***** Working data

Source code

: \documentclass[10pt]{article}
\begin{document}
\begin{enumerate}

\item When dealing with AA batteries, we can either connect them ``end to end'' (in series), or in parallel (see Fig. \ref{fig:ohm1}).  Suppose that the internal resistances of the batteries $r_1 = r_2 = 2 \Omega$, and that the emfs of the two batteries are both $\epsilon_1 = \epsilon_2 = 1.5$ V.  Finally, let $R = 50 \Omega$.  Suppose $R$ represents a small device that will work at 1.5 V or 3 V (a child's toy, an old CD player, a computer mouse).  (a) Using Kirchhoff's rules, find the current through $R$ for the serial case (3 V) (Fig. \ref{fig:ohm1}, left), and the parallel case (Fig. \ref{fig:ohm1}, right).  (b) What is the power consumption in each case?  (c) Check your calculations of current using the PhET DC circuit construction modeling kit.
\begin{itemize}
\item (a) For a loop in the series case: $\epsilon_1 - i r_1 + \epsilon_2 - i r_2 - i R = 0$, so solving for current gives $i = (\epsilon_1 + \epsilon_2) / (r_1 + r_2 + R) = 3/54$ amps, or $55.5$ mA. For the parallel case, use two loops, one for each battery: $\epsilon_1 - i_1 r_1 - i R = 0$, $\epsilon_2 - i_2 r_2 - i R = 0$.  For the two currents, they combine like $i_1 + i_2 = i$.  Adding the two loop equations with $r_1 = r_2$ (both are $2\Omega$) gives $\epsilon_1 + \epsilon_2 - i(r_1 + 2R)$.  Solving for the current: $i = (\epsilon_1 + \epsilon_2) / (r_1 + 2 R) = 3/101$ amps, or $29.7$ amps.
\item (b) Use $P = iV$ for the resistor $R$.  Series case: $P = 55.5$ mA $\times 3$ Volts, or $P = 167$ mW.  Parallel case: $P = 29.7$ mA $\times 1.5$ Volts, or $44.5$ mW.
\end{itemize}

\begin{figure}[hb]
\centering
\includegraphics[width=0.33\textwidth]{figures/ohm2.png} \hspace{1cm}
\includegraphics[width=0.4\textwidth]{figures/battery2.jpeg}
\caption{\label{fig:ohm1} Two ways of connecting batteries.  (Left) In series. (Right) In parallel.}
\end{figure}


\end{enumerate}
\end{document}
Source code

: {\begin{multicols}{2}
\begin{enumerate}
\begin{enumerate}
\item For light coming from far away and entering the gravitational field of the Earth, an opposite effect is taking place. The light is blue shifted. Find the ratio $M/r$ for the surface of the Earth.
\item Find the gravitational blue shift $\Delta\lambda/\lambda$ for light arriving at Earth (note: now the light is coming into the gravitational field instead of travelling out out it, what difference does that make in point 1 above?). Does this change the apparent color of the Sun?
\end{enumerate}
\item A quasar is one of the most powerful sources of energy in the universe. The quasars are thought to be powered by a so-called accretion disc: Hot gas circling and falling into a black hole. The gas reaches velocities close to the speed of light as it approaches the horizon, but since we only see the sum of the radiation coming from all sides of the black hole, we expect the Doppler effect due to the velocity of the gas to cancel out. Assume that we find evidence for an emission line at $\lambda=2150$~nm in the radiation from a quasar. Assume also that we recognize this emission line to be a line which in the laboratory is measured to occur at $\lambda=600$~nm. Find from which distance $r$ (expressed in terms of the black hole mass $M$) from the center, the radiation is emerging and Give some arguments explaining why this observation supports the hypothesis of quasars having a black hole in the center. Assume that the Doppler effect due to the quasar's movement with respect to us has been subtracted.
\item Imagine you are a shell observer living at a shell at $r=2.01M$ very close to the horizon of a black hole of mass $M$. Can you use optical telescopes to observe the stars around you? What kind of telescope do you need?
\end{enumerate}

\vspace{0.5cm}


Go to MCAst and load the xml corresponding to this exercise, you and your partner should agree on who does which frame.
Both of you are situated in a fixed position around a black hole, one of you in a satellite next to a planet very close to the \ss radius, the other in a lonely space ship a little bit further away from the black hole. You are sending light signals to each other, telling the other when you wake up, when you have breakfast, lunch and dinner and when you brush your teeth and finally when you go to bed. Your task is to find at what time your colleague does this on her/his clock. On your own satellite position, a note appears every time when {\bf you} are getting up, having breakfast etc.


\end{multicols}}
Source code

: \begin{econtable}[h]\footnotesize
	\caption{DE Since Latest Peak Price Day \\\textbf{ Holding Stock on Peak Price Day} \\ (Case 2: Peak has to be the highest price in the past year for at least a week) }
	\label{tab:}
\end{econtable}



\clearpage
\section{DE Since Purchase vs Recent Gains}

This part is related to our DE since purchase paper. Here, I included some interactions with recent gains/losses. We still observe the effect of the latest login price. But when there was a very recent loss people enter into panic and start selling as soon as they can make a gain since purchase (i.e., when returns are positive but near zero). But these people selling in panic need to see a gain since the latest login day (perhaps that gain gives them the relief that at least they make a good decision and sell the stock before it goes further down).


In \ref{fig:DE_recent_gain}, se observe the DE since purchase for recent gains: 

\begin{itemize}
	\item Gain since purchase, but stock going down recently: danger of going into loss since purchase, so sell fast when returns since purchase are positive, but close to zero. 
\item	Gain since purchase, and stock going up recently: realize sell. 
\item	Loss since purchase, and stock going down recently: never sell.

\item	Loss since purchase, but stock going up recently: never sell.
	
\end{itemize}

**********

§ Work order:
Please set down each entry again, word for word.

§ Expected output:
Source code

: \documentclass[10pt]{article}
\begin{document}
\begin{enumerate}

\item When dealing with AA batteries, we can either connect them ``end to end'' (in series), or in parallel (see Fig. \ref{fig:ohm1}).  Suppose that the internal resistances of the batteries $r_1 = r_2 = 2 \Omega$, and that the emfs of the two batteries are both $\epsilon_1 = \epsilon_2 = 1.5$ V.  Finally, let $R = 50 \Omega$.  Suppose $R$ represents a small device that will work at 1.5 V or 3 V (a child's toy, an old CD player, a computer mouse).  (a) Using Kirchhoff's rules, find the current through $R$ for the serial case (3 V) (Fig. \ref{fig:ohm1}, left), and the parallel case (Fig. \ref{fig:ohm1}, right).  (b) What is the power consumption in each case?  (c) Check your calculations of current using the PhET DC circuit construction modeling kit.
\begin{itemize}
\item (a) For a loop in the series case: $\epsilon_1 - i r_1 + \epsilon_2 - i r_2 - i R = 0$, so solving for current gives $i = (\epsilon_1 + \epsilon_2) / (r_1 + r_2 + R) = 3/54$ amps, or $55.5$ mA. For the parallel case, use two loops, one for each battery: $\epsilon_1 - i_1 r_1 - i R = 0$, $\epsilon_2 - i_2 r_2 - i R = 0$.  For the two currents, they combine like $i_1 + i_2 = i$.  Adding the two loop equations with $r_1 = r_2$ (both are $2\Omega$) gives $\epsilon_1 + \epsilon_2 - i(r_1 + 2R)$.  Solving for the current: $i = (\epsilon_1 + \epsilon_2) / (r_1 + 2 R) = 3/101$ amps, or $29.7$ amps.
\item (b) Use $P = iV$ for the resistor $R$.  Series case: $P = 55.5$ mA $\times 3$ Volts, or $P = 167$ mW.  Parallel case: $P = 29.7$ mA $\times 1.5$ Volts, or $44.5$ mW.
\end{itemize}

\begin{figure}[hb]
\centering
\includegraphics[width=0.33\textwidth]{figures/ohm2.png} \hspace{1cm}
\includegraphics[width=0.4\textwidth]{figures/battery2.jpeg}
\caption{\label{fig:ohm1} Two ways of connecting batteries.  (Left) In series. (Right) In parallel.}
\end{figure}


\end{enumerate}
\end{document}
Source code

: {\begin{multicols}{2}
\begin{enumerate}
\begin{enumerate}
\item For light coming from far away and entering the gravitational field of the Earth, an opposite effect is taking place. The light is blue shifted. Find the ratio $M/r$ for the surface of the Earth.
\item Find the gravitational blue shift $\Delta\lambda/\lambda$ for light arriving at Earth (note: now the light is coming into the gravitational field instead of travelling out out it, what difference does that make in point 1 above?). Does this change the apparent color of the Sun?
\end{enumerate}
\item A quasar is one of the most powerful sources of energy in the universe. The quasars are thought to be powered by a so-called accretion disc: Hot gas circling and falling into a black hole. The gas reaches velocities close to the speed of light as it approaches the horizon, but since we only see the sum of the radiation coming from all sides of the black hole, we expect the Doppler effect due to the velocity of the gas to cancel out. Assume that we find evidence for an emission line at $\lambda=2150$~nm in the radiation from a quasar. Assume also that we recognize this emission line to be a line which in the laboratory is measured to occur at $\lambda=600$~nm. Find from which distance $r$ (expressed in terms of the black hole mass $M$) from the center, the radiation is emerging and Give some arguments explaining why this observation supports the hypothesis of quasars having a black hole in the center. Assume that the Doppler effect due to the quasar's movement with respect to us has been subtracted.
\item Imagine you are a shell observer living at a shell at $r=2.01M$ very close to the horizon of a black hole of mass $M$. Can you use optical telescopes to observe the stars around you? What kind of telescope do you need?
\end{enumerate}

\vspace{0.5cm}


Go to MCAst and load the xml corresponding to this exercise, you and your partner should agree on who does which frame.
Both of you are situated in a fixed position around a black hole, one of you in a satellite next to a planet very close to the \ss radius, the other in a lonely space ship a little bit further away from the black hole. You are sending light signals to each other, telling the other when you wake up, when you have breakfast, lunch and dinner and when you brush your teeth and finally when you go to bed. Your task is to find at what time your colleague does this on her/his clock. On your own satellite position, a note appears every time when {\bf you} are getting up, having breakfast etc.


\end{multicols}}
Source code

: \begin{econtable}[h]\footnotesize
	\caption{DE Since Latest Peak Price Day \\\textbf{ Holding Stock on Peak Price Day} \\ (Case 2: Peak has to be the highest price in the past year for at least a week) }
	\label{tab:}
\end{econtable}



\clearpage
\section{DE Since Purchase vs Recent Gains}

This part is related to our DE since purchase paper. Here, I included some interactions with recent gains/losses. We still observe the effect of the latest login price. But when there was a very recent loss people enter into panic and start selling as soon as they can make a gain since purchase (i.e., when returns are positive but near zero). But these people selling in panic need to see a gain since the latest login day (perhaps that gain gives them the relief that at least they make a good decision and sell the stock before it goes further down).


In \ref{fig:DE_recent_gain}, se observe the DE since purchase for recent gains: 

\begin{itemize}
	\item Gain since purchase, but stock going down recently: danger of going into loss since purchase, so sell fast when returns since purchase are positive, but close to zero. 
\item	Gain since purchase, and stock going up recently: realize sell. 
\item	Loss since purchase, and stock going down recently: never sell.

\item	Loss since purchase, but stock going up recently: never sell.
	
\end{itemize}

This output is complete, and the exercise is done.